Dublin’s Streets Are Paved With Words

By Quinn Baumeister

Fergan Keane wrote in a BBC travel article in 2012 that “Poems, plays, novels and stories inhabit the personality of Dublin in a way that I have never encountered in another city.” Dublin is itself unique in its pride of it literary heritage. There are few places you can go in the city without seeing a reference to different writers or their works, from pub names to street names – and that doesn’t even include the cultural exhibits and tourist attractions that are based wholly on the literary history of Ireland.

The Dublin Writers Museum was established in 1991 to become a single point in Irish literary history. Inside, the rooms are full of the belongings and publications of dozens of Irish writers. The small Georgian house holds a wealth of knowledge about the history of Irish literature and the writers who shaped it.

The Yeats exhibit in the National Library opened in 2006 and was only supposed to be open for a few years. But to this day, the Yeats exhibit still attracts crowds to the library.

One of the most unique and popular literary attractions in Dublin is the Literary Pub Crawl. The Pub Crawl begins at The Duke’s Pub, where two tour guides take the group to several pubs around Dublin. There are around 10 to 12 pubs in rotation for the tour, but each group only goes to about four each night, making the crawl a dynamic experience that people can tour again and again, hitting different pubs each time.
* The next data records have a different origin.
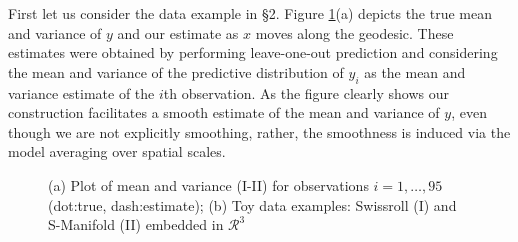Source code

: \documentclass{article}
\begin{document}
First let us consider the data example in \S 2. Figure \ref{fig1}(a) depicts the true mean and variance of $y$ and our estimate as $x$ moves along the geodesic. These estimates were obtained by performing leave-one-out prediction and considering the mean and variance of the predictive distribution of $y_i$ as the mean and variance estimate of the $i$th observation. As the figure clearly shows our construction facilitates a smooth estimate of the mean and variance of $y$, even though we are not explicitly smoothing, rather, the smoothness is induced via the  model averaging over spatial scales.


\begin{figure}
    \centering
    \caption{(a) Plot of mean and variance (I-II) for observations $i=1, \ldots, 95$ (dot:true, dash:estimate); (b) Toy data examples: Swissroll (I) and S-Manifold (II) embedded in $\mathcal{R}^3$}
    \label{fig1}
\end{figure}
%
\end{document}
“There is a text to it, but the fun and the trick of it is that everyone has their own twist to it,” said Kevin C. Olohan, a tour guide for the Literary Pub Crawl. All the tour guides are actors who take the group around, performing works from some of Dublin’s famous writers.

“It’s a lot like stand-up or theater,” Olohan said. “There’s a big response factor that is always fun to work with.”

“The challenge is making it engaging and authentic,” said Finbarr Doyle, another tour guide. “Sometimes you get groups that laugh immediately, but you have to kind of twist your performance if the audience doesn’t react how you expect them too.”

But why is a city so fascinated with old books and poetry?

“I think it’s due to the fact that for a long, long time, when Ireland was under rule of an oppressive regime … storytelling became the way of preserving the culture,” Doyle said.

Ireland spent most of their time as a country under other rulers, first with the Normans and then England. During those times, Irish language was forbidden to speak, but despite this, the language endured through those times of oppression and still remains the country’s national language, appearing on traffic signs and official documents and throughout the country. It is also taught in schools and some radio broadcasts are offered in Gaelic.

“A lot of Irish Celtic language and history was preserved through storytelling,” Doyle said.

The friendly pub culture in Ireland goes hand and hand with the storytelling.

“A lot of it is also encouraged by the pub culture in Ireland,” Olohan said. “The history of sitting in bars and talking to each other … this pub culture isn’t nearly as big other places outside of Ireland.”

Doyle said the Irish don’t pass up the opportunity to tell a story.

“We love a good story,” Doyle said. “You go up to someone and say, ‘What you do last night?’ and they reply, ‘Oh man, wait ‘till I tell you.”

The Pub Crawl, Dublin Writers Museum, and Yeats exhibit are only a few literary attractions in Dublin and some of the more formal ones. In many pubs, there are pictures of James Joyce and allusions to Brendan Behan. Many bridges and street names are named after famous Irish writers. Dublin loves its writers. It is a city built on words; its streets are paved with poetry.

And Dublin is beloved among the its writers as well. In the words of James Joyce, “When I die, Dublin will be written in my heart.”